Terabit optical OFDM superchannel transmission via coherent carriers of a hybrid chip-scale soliton frequency comb

TL;DR

This paper demonstrates a high-capacity superchannel transmission using a chip-scale Kerr soliton frequency comb, achieving nearly 7 Tb/s bandwidth with high spectral efficiency by leveraging mutual coherence among comb lines.

Contribution

It introduces the use of a dissipative Kerr soliton frequency comb for seamless, high spectral density optical superchannel transmission, eliminating guard intervals and maximizing bandwidth utilization.

Findings

Achieved 6.885 Tb/s total bitrate within 2.295 THz bandwidth.

Spectral efficiency of 2.625 bit/Hz/s with 12.75 Gbaud 8-QAM signals.
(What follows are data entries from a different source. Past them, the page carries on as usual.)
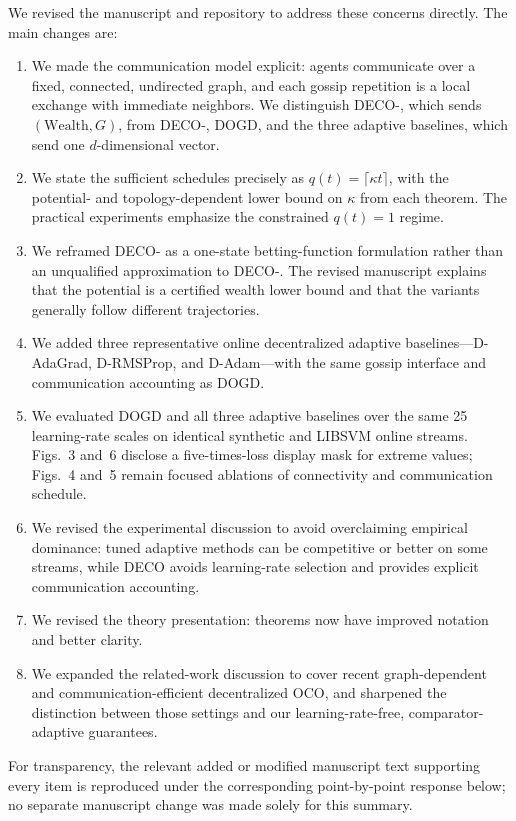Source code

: \documentclass[12pt,english]{reviewresponse}
\newcommand{\algname}{{DECO}\xspace}
\begin{document}
\begin{revresponse}
    We revised the manuscript and repository to address these concerns directly.
    The main changes are:
    \begin{enumerate}
        \item We made the communication model explicit: agents communicate over a fixed, connected, undirected graph, and each gossip repetition is a local exchange with immediate neighbors.  We distinguish \algname{}-, which sends $(\mathrm{Wealth},G)$, from \algname{}-, DOGD, and the three adaptive baselines, which send one $d$-dimensional vector.
        \item We state the sufficient schedules precisely as $q(t)=\lceil\kappa t\rceil$, with the potential- and topology-dependent lower bound on $\kappa$ from each theorem.  The practical experiments emphasize the constrained $q(t)=1$ regime.
        \item We reframed \algname{}- as a one-state betting-function formulation rather than an unqualified approximation to \algname{}-.  The revised manuscript explains that the potential is a certified wealth lower bound and that the variants generally follow different trajectories.
        \item We added three representative online decentralized adaptive baselines---D-AdaGrad, D-RMSProp, and D-Adam---with the same gossip interface and communication accounting as DOGD\@.
        \item We evaluated DOGD and all three adaptive baselines over the same 25 learning-rate scales on identical synthetic and LIBSVM online streams. Figs.~3 and~6 disclose a five-times-loss display mask for extreme values; Figs.~4 and~5 remain focused ablations of connectivity and communication schedule.
        \item We revised the experimental discussion to avoid overclaiming empirical dominance: tuned adaptive methods can be competitive or better on some streams, while \algname{} avoids learning-rate selection and provides explicit communication accounting.
        \item We revised the theory presentation: theorems now have improved notation and better clarity.
        \item We expanded the related-work discussion to cover recent graph-dependent and communication-efficient decentralized OCO, and sharpened the distinction between those settings and our learning-rate-free, comparator-adaptive guarantees.
    \end{enumerate}
    For transparency, the relevant added or modified manuscript text supporting every item is reproduced under the corresponding point-by-point response below; no separate manuscript change was made solely for this summary.
\end{revresponse}
\end{document}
Confirmed Kerr soliton combs as superior multi-spectral coherent sources.

Abstract

We demonstrate seamless channel multiplexing and high bitrate superchannel transmission of coherent optical orthogonal-frequency-division-multiplexing (CO-OFDM) data signals utilizing a dissipative Kerr soliton (DKS) frequency comb generated in an on-chip microcavity. Aided by comb line multiplication through Nyquist pulse modulation, the high stability and mutual coherence among mode-locked Kerr comb lines are exploited for the first time to eliminate the guard intervals between communication channels and achieve full spectral density bandwidth utilization. Spectral efficiency as high as 2.625 bit/Hz/s is obtained for 180 CO-OFDM bands encoded with 12.75 Gbaud 8-QAM data, adding up to total bitrate of 6.885 Tb/s within 2.295 THz frequency comb bandwidth. Our study confirms that high coherence is the key superiority of Kerr soliton frequency combs over independent laser diodes, as a multi-spectral coherent laser source for high-bandwidth high-spectral-density transmission networks.